Koperasi Syariah Merupakan sistem ekonomi Islam yang integral dan merupakan suatu kumpulan dari barang-barang atau bagian-bagian yang bekerja secara bersama-sama sebagai suatu keseluruhan.
“Wahai orang-orang yang beriman, masuklah kau kedalam Islam secara keseluruhan dan janganlah kau mengikuti langkah-langkah syetan. Sesungguhnya Syetan itu ialah musuhmu yang nyata”. (Q.S. Al Baqarah : 208).
Merupakan belahan dari nilai-nilai dan ajaran-ajaran Islam yang mengatur bidang perekonomian umat yang tidak terpisahkan dari aspek-aspek lain dari keseluruhan fatwa Islam yang komprehensif dan integral. “Pada hari ini telah saya sempurnakan untuk kau agamamu, dan telah saya cukupkan kepadamu nikmat Ku, dan telah saya ridhoi Islam sebagai agama bagimu. Maka barang siapa terpaksa[398] Karena kelaparan tanpa sengaja berbuat dosa, Sesungguhnya Allah Maha Pengampun lagi Maha Penyayang”. (Q.S. Al Maidah : 3)

Landasan Koperasi Syariah

1. Koperasi syariah berlandaskan pancasila dan undang-undang dasar 1945
2. Koperasi syariah berazaskan kekeluargaan
3. Koperasi syariah berlandaskan syariah islam yaitu Al-Quran dan Assunnah dengan saling tolong menolong (ta’awun) dan saling menguatkan (takaful)
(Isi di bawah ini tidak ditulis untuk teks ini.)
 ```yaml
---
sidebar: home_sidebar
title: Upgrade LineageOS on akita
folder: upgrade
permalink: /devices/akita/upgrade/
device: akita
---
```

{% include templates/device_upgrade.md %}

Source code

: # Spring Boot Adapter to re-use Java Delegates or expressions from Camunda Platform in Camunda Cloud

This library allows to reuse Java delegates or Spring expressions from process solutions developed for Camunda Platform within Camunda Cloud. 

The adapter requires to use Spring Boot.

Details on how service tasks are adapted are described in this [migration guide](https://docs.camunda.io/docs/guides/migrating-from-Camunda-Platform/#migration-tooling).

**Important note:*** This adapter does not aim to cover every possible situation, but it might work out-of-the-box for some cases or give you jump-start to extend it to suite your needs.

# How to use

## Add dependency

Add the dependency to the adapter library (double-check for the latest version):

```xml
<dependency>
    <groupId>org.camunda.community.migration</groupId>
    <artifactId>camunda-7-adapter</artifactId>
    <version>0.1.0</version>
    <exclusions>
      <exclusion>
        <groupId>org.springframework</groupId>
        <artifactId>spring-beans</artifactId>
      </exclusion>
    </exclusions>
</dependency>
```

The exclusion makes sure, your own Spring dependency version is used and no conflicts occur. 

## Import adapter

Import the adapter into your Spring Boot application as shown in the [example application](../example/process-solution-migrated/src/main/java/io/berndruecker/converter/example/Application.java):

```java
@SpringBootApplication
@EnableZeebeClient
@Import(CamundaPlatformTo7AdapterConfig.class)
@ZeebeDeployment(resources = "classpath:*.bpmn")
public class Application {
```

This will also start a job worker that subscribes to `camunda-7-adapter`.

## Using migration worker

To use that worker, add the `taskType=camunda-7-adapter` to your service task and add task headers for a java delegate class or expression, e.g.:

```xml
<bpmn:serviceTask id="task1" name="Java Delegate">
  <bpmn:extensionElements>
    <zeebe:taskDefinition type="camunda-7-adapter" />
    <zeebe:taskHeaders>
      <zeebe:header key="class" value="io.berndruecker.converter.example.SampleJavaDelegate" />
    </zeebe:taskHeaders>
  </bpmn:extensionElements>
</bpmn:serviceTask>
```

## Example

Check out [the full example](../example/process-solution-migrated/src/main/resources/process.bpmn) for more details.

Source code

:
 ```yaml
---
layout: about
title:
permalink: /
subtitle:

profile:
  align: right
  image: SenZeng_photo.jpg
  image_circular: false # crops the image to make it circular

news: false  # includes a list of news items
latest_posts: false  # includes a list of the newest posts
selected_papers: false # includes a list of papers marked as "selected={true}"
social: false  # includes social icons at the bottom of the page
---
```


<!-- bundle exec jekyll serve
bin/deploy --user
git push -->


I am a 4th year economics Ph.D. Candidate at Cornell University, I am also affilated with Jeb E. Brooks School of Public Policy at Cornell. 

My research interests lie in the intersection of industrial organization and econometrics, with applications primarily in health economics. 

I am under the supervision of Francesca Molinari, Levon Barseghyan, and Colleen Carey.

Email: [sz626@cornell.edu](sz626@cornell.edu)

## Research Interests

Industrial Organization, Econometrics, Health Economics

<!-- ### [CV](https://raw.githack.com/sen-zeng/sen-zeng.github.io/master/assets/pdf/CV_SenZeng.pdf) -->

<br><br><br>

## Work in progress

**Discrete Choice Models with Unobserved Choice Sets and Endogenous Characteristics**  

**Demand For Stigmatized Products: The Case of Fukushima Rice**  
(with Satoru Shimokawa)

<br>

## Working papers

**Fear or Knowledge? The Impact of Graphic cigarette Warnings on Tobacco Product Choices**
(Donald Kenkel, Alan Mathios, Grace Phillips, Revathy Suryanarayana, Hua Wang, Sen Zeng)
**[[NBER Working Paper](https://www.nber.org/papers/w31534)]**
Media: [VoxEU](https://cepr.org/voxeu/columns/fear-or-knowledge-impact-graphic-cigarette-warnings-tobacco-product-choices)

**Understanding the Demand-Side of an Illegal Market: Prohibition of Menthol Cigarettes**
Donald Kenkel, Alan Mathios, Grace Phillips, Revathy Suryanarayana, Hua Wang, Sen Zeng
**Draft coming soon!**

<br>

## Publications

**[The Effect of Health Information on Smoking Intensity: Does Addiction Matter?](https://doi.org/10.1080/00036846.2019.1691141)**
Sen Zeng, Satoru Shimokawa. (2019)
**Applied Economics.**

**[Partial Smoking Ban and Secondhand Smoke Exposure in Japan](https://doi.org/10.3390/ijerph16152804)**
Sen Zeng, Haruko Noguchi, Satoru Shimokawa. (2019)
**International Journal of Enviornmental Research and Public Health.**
Tujuan Berdirinya Koperasi Syariah

1. Mensejahterakan Ekonomi Anggotanya sesuai norma dan moral Islam :
“Hai sekalian manusia, makanlah yang halal lagi baik dari apa yang terdapat dibumi, dan jangalah kau mengikuti langkah-langkah syetan, alasannya ialah tolong-menolong syetan itu musuh yang nyata bagimu”. (Q.S Al Baqarah : 168)
“Hai orang-orang yang beriman, janganlah kau haramkan apa-apa yang baik yang telah Allah halalkan bagi kamu, dan janganlah kau melampaui batas. Sesungguhnya Allah tidak menyukai orang-orang yang melampaui batas. Dan makanlah masakan yang halal lagi baik dari apa yang Allah telah rezkikan kepadamu, dan bertaqwalah kepada Allah yang kau beriman kepada-Nya”. (Q.S AL Maidah : 87-88)
“Apa bila telah ditunaikan sholat, maka bertebaranlah dimuka bumi; dan carilah karunia Allah dan ingatlah Allah banyak-banyak supaya kau beruntung..” (Q.S Al Jumu’ah : 10 )
2. Menciptakan Persaudaraan dan Keadilan Sesama Anggota
“Hai manusia, tolong-menolong kami membuat kau dari seorang pria serta seorang wanita dan mengakibatkan kau berbangsa-bangsa dan bersuku-suku supaya kau saling mengenal. Sesungguhnya orang yang paling mulia diantara kau disisi Allah ialah orang yang paling bertaqwa diantara kamu. Sesungguhnya Allah maha mengetahui lagi maha mengenal”. ( Q.S Al Hujarat (49) : 13)
3. Pendistribusian pendapatan dan kekayaan yang merata sesama anggota Berdasarkan kontribusinya.
Agama Islam mentolerir kesenjangan kekayaan dan penghasilan alasannya ialah insan tidak sama dalam hal karakter, kemampuan, kesungguhan dan bakat. Perbedaan diatas tersebut merupakan penyebab perbedaan dalam pendapatan dan kekayaan. Hal ini sanggup terlihat pada Al Qur’an :
‘Dan Allah melebihkan sebahagian kau dari sebahagian yang lain dalam hal rezki, tetapi orang-orang yang dilebihkan (rezkinya itu) tidak mau memperlihatkan rezki mereka kepada budak-budak yang mereka miliki, semoga mereka sama (merasakan) rezki itu. Maka mengapa mereka mengingkari nikmat Allah…?” (Q.S An Nahl (16) : 71)
4. Kebebasan eksklusif dalam kemaslahatan sosial yang didasarkan pada pengertian bahwa insan diciptakan hanya untuk tunduk kepada Allah.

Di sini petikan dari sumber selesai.